The main aim of current medicine is to develop efficient and non-invasive biomarkers. Most of promising PCa biomarkers are developed in urine, such as ExoDx™ Prostate (Intelliscore, MA, USA) which uses exosomal RNA for reducing the rate of unnecessary biopsies [4]; or previous described PCA3 and TMPRSS2:ERG. But it is true that there are also a high proportion of biomarkers used in tissue such as Oncotype DX genomic prostate score® (Genomic health, CA, USA), Prolaris® (Myriad Genetics Inc., UT, USA), and ProMark® (Metamark, MA, USA); used for monitoring the aggressiveness of the tumor. Moreover Decipher® (GenomeDX, Vancouver, Canada) is also detected in tissue sample but mainly focused in monitoring treatment course after prostate surgery. See more details in Supplementary Table 1.
Concerning miRNAs, miRview™mets (Rosetta Genomics, PA, USA) was the first miRNA-based cancer diagnostic available test. This test studies a 48-panel of miRNAs in tissue for 22 tumor types to determine the origin of metastasis. A second-generation test (miRview mets2), increases the number of tumor types to 49 based in a 64 miRNAs panel [5]. However, up to now there is any test based on miRNAs for the diagnosis or prognosis of primary PCa.
The development of advanced high-throughput ‘omics’ technologies has enabled the use of novel and more efficient markers guiding the prognosis and improving PCa treatment´s strategies. Currently, there are numerous molecular markers used with this aim, mainly focused on the mechanisms of castration resistance, trying to offer the best treatment opportunities. The main molecular markers are focused on: i) androgen receptor (AR) mutations, overexpression, or splice variants; ii) CYP17 variants; or iii) PARP (Poly (ADP-ribose) Polymerases) inhibitors which are the molecular targets of several treatments such as bicalutamide, flutamide, enzalutamide, abiraterone, docetaxel or cabazitaxel [6].

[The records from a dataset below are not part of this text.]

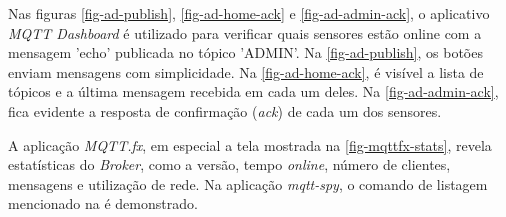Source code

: Nas figuras \ref{fig-ad-publish}, \ref{fig-ad-home-ack} e \ref{fig-ad-admin-ack},
o aplicativo \emph{MQTT Dashboard} é utilizado para verificar quais sensores
estão online com a mensagem 'echo' publicada no tópico 'ADMIN'. Na
\autoref{fig-ad-publish}, os botões enviam mensagens com simplicidade. Na
\autoref{fig-ad-home-ack}, é visível a lista de tópicos e a última mensagem
recebida em cada um deles. Na \autoref{fig-ad-admin-ack}, fica evidente a
resposta de confirmação (\emph{ack}) de cada um dos sensores.

A aplicação \emph{MQTT.fx}, em especial a tela mostrada na
\autoref{fig-mqttfx-stats}, revela estatísticas do \emph{Broker}, como a versão,
tempo \emph{online}, número de clientes, mensagens e utilização de rede.
Na aplicação \emph{mqtt-spy}, o comando de listagem mencionado na
 é demonstrado.

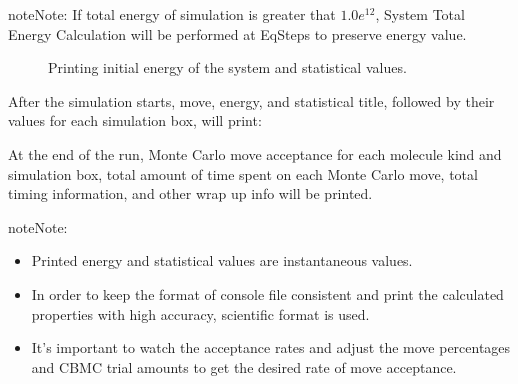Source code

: \documentclass[letterpaper,10pt,english]{sphinxmanual}
\begin{document}
\begin{sphinxadmonition}{note}{Note:}
If total energy of simulation is greater that \(1.0e^{12}\), System Total Energy
Calculation will be performed at EqSteps to preserve energy value.
\end{sphinxadmonition}

\begin{figure}[htbp]
\centering
\capstart

\noindent{}
\caption{Printing initial energy of the system and statistical values.}\label{\detokenize{output_file:id4}}\end{figure}

After the simulation starts, move, energy, and statistical title, followed by their values for each simulation box, will print:

\begin{figure}[htbp]
\centering

\noindent{}
\end{figure}

At the end of the run, Monte Carlo move acceptance for each molecule kind and simulation box, total amount of time spent on each
Monte Carlo move, total timing information, and other wrap up info will be printed.

\begin{sphinxadmonition}{note}{Note:}\begin{itemize}
\item {} 
Printed energy and statistical values are instantaneous values.

\item {} 
In order to keep the format of console file consistent and print the calculated properties with high accuracy, scientific format is used.

\item {} 
It’s important to watch the acceptance rates and adjust the move percentages and CBMC trial amounts to get the desired rate of move acceptance.

\end{itemize}
\end{sphinxadmonition}
\end{document}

Among future predictive biomarkers those ones based on liquid biopsy components such as circulating tumor cells (CTCs) or free nucleic acids should also be mentioned. Here, we are focusing on the role of miRNAs, mainly in their use as cancer biomarkers. It is well known the role of miRNAs modulating important cellular cancer processes/pathways and their stability in body fluids; they are points that make these molecules as promising biomarkers.

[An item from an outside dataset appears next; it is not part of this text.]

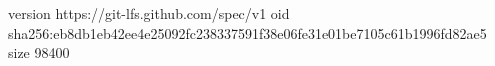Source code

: version https://git-lfs.github.com/spec/v1
oid sha256:eb8db1eb42ee4e25092fc238337591f38e06fe31e01be7105c61b1996fd82ae5
size 98400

Moreover, there are data suggesting their diagnostic (miR-21and miR-141) [7] and prognosis role (miR-141 and miR-375) in PCa [8]. All previous mentioned miRNAs characteristics suggest that these biomolecules could improve the current limitations existing in commercial panels; mainly due to their broad molecular activities and their non-invasiveness option of study. The goal of the present review is to determine the most important roles and limitations of miRNAs as biomarkers for PCa in current medicine.
Section snippets
MiRNAs
MicroRNAs (miRNAs) are small single-stranded non-coding RNAs of 18–25 nucleotides in length. These molecules regulate the expression of more than 30% of human genes by binding to the 3′-untranslated regions (3′-UTR) of specific mRNAs [9].
They are secreted by cells in different body fluids such as blood, urine, tears, saliva, breast milk and seminal fluid, etc. In the body fluids, miRNAs are protected to enzymatic degradation by their union with Argonaute2 protein and with high density
Exosomes
Exosomes are small nano-sized (30–100 nm) extracellular vesicles (EVs) secreted by almost all cells in the human body. They are present in diverse body fluids, including blood [103], urine [104], semen [105], saliva [106], among others. Due to their endosomal origin these vesicles carry proteins, lipids, and nucleic acids (including DNA and miRNAs) [107,108].
The main benefits of studying exosome-derived miRNAs are: (i) the encapsulation of miRNAs in exosomes stabilize them in body fluids,
Methodologies for detection
Several methods can be used for miRNAs´ characterization, being the most common one, the real-time PCR (qPCR), which is usually used for monitoring individual miRNAs levels. To study the whole miRNAs set NGS technologies (miRNA profile by next generation sequencing) have grown achieving improved miRNAs profiles by the use of microarrays. There are several problems for selecting miRNAs as new and efficient biomarkers in PCa. First of all, microarrays detection, digital PCR (dPCR) or qPCR are
Conclusions
In PCa, most of the conclusive biomarkers are still being invasive with procedures involving pain and other controversial clinical adverse effects. Nowadays we are closer for approaching to precision medicine and to it is routinely use in clinical practice. This disease treatment and prevention approach takes into account each person´s variability; including genomic data of each single patient. Moreover, another objective of current medicine is providing effective and non-invasive methodologies
Funding/support and role of the sponsor
We want to thank the Spanish Government for funding Alba Rodriguez Martínez (FPU14/05461).
Conflicts of interest
The authors declare that they have no conflicts of interest with the contents.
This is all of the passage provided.